St Augustine’s clichéd adage, “the world is a book, and those who do not travel read only a page,” has a close equivalent in China, where it is said that a journey of a thousand miles is more instructive than reading ten thousand scrolls. Both statements evoke the close equivalence between reading and travelling, between a book and a journey, but it is perhaps the Arabic word rihlah that sums up the connection best. A rihlah is a book about a journey as well as the journey itself, as if the two were a single, inseparable whole. When Ibn Batutta called his book Rihlah, he was continuing an Islamic tradition that took shape in the ninth century, in the time of the Abbasid caliphs, two hundred years after the prophet Mohammed instructed his followers to “seek knowledge, even if you have to go to China.”
Batutta was a near contemporary of Marco Polo, and their travelogues as well as their journeys are similar in a variety of ways.

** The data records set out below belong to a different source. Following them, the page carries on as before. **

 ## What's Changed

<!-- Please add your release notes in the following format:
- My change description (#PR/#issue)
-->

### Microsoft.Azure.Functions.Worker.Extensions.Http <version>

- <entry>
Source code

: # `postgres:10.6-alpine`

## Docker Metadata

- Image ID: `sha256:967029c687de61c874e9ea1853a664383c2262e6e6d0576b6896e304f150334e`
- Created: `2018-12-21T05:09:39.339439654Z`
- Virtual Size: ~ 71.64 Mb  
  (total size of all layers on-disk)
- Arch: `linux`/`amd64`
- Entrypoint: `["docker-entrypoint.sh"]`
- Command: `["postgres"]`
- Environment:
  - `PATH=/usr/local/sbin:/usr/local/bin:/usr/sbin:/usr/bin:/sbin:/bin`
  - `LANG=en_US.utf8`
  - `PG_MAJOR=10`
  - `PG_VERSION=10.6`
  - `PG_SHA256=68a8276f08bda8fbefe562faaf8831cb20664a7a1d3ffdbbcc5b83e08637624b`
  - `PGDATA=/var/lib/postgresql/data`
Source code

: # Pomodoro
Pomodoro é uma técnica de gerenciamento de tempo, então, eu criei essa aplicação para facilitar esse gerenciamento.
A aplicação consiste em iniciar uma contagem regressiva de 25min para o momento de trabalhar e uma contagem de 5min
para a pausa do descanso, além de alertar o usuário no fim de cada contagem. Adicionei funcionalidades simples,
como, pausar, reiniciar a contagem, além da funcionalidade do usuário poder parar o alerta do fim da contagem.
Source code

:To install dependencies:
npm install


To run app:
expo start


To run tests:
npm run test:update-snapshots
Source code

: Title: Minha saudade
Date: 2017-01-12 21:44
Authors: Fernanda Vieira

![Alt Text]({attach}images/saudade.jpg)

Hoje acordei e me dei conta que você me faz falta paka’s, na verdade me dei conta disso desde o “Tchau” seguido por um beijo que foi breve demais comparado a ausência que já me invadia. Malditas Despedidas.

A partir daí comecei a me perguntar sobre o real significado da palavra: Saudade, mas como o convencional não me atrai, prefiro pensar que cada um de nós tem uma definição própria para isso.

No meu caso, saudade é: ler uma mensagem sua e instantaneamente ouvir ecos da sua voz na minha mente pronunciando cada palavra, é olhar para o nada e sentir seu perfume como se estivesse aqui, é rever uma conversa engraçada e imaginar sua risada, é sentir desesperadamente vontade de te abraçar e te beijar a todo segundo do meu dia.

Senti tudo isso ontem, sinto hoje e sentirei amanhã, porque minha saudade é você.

In some cases, and within their respective cultures, Batutta and Polo brought home the first factual reports of mythical lands, and both men made passing on knowledge their top priority, even if they dabbled in myth-making on the side. Their books are travelogues, guides and histories rolled into one, without enough of any genre’s depths to satisfy readers of our time. They fail as travelogues because they are not intimate, as histories because they do not corroborate facts, and as guides because they are not systematic – because they are corrupted by the idiosyncrasies of singular expeditions. Both literature and travel have moved on dramatically since Batutta and Polo. Travel is easy and consumable en masse. Literature has turned inwards, to examine our personal lives. History has also changed; it has been shaped by the fragmentation and specialisation that penetrate every aspect of our lives, but travel writing is still a genre that allows writers to indulge in a mixture of reportage that others rarely allow, and the link between reading and travelling remains.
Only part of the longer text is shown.